Go through the records and extract every line with the word "copies".

- Opening Delimiter -

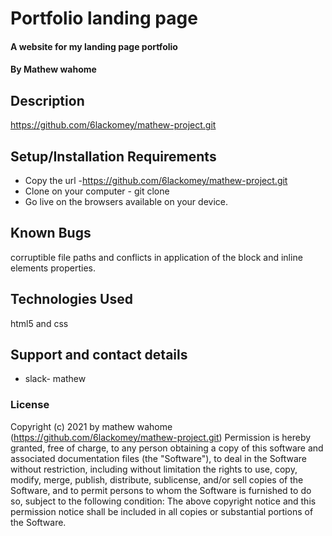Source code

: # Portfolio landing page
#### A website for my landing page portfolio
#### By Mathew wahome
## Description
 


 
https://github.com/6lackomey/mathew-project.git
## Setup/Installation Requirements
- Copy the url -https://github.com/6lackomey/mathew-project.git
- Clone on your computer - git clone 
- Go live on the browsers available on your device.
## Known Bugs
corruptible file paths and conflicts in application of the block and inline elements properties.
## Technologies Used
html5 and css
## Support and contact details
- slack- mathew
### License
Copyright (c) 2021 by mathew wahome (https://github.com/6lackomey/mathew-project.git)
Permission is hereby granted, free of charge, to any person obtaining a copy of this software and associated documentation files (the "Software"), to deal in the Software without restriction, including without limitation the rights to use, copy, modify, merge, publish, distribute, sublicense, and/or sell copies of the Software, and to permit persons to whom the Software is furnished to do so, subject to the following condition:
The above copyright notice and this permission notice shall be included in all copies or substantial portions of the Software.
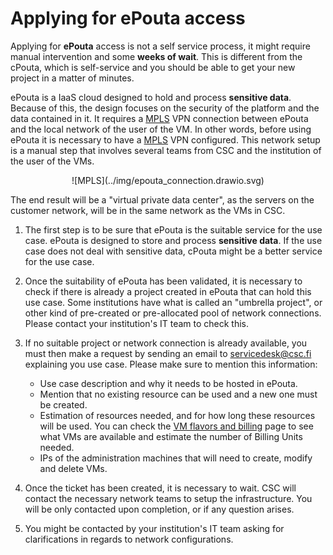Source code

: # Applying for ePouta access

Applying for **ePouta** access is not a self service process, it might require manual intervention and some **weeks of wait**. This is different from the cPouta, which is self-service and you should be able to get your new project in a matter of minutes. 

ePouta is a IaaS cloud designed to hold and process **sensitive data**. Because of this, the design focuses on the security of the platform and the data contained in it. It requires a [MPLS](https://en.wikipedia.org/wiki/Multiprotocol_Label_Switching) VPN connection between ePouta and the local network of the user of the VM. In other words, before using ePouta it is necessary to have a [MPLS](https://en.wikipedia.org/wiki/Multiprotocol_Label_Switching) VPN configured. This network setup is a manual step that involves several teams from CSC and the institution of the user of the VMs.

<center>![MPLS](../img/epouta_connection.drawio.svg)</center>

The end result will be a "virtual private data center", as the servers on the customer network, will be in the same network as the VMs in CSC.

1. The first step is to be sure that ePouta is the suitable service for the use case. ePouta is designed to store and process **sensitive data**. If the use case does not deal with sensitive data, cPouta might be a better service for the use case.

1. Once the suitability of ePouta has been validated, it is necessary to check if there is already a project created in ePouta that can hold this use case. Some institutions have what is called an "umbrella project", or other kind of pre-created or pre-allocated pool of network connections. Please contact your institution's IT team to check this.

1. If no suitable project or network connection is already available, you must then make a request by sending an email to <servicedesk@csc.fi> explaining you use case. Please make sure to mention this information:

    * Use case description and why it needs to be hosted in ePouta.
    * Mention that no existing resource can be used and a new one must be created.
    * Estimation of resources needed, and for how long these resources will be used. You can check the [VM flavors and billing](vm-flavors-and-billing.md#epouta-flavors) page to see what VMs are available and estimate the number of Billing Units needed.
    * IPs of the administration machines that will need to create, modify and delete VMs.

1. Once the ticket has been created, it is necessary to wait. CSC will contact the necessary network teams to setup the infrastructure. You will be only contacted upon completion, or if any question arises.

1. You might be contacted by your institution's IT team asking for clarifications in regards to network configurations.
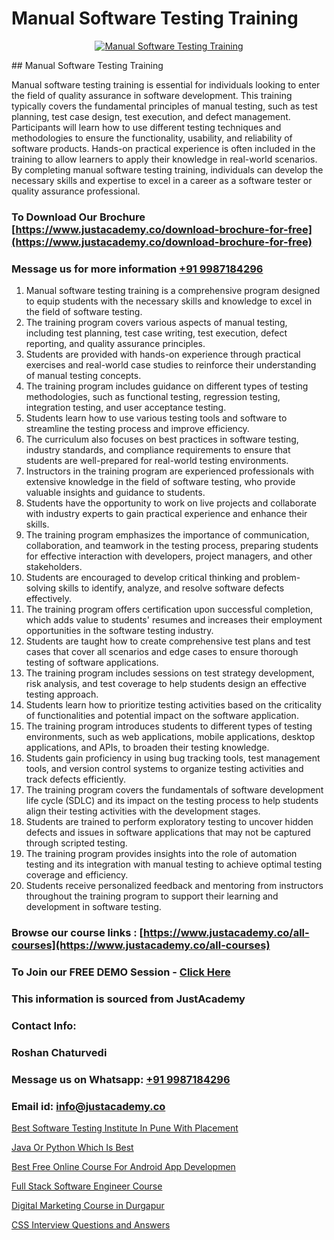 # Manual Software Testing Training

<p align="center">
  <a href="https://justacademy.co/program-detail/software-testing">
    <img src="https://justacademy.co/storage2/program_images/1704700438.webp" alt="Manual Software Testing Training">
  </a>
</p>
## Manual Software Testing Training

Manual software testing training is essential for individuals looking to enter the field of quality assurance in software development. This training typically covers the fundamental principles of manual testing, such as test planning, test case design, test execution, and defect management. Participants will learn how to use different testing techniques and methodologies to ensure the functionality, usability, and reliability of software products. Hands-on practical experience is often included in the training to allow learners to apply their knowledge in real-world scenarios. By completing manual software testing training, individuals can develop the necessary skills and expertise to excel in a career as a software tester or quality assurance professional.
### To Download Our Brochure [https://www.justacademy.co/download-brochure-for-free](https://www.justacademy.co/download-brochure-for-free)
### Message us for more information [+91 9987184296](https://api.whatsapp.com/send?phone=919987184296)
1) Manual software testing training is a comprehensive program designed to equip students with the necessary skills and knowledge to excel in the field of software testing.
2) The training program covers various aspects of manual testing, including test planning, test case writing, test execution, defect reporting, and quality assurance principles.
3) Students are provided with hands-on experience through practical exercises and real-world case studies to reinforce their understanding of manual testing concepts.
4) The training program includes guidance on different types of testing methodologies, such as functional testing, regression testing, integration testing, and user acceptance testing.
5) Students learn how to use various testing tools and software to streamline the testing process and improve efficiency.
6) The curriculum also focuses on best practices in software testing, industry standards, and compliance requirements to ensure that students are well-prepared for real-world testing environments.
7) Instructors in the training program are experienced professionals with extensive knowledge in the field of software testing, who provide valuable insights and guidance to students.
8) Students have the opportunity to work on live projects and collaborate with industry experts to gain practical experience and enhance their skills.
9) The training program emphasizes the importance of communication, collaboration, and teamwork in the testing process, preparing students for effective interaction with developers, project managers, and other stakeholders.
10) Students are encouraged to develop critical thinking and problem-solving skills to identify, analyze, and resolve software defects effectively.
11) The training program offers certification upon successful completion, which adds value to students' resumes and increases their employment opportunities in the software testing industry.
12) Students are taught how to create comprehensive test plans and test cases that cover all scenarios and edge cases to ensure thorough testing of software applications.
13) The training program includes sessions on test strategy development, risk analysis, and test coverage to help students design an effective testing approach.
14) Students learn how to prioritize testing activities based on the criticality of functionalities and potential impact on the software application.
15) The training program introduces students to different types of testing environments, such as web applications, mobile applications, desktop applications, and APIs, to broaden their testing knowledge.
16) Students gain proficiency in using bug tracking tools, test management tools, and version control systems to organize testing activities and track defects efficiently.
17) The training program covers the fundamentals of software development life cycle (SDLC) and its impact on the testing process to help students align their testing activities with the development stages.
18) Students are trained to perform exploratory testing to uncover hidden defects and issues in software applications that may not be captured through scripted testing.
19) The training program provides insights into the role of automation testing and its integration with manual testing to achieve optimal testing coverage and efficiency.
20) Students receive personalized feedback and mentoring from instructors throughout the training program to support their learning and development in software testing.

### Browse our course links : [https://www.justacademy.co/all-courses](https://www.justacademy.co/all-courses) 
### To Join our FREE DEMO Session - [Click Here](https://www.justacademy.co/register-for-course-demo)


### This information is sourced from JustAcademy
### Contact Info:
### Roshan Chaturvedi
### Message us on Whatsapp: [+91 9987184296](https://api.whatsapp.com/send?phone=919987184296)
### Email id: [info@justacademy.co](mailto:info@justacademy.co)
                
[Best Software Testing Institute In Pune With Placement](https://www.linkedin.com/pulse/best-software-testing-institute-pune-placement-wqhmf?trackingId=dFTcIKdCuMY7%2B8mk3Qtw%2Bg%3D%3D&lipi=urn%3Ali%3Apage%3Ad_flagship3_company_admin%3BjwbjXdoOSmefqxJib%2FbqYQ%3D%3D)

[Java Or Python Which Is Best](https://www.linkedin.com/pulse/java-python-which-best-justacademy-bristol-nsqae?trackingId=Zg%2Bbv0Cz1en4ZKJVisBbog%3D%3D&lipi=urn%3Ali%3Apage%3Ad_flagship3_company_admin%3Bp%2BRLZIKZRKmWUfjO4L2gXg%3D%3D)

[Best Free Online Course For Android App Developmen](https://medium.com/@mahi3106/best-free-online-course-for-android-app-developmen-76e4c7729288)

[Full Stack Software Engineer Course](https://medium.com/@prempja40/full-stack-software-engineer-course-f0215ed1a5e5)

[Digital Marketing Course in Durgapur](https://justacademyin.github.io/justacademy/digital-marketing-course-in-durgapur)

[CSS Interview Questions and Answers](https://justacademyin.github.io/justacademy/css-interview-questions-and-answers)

- Closing Delimiter -

◆ Expected answer:
Permission is hereby granted, free of charge, to any person obtaining a copy of this software and associated documentation files (the "Software"), to deal in the Software without restriction, including without limitation the rights to use, copy, modify, merge, publish, distribute, sublicense, and/or sell copies of the Software, and to permit persons to whom the Software is furnished to do so, subject to the following condition:
The above copyright notice and this permission notice shall be included in all copies or substantial portions of the Software.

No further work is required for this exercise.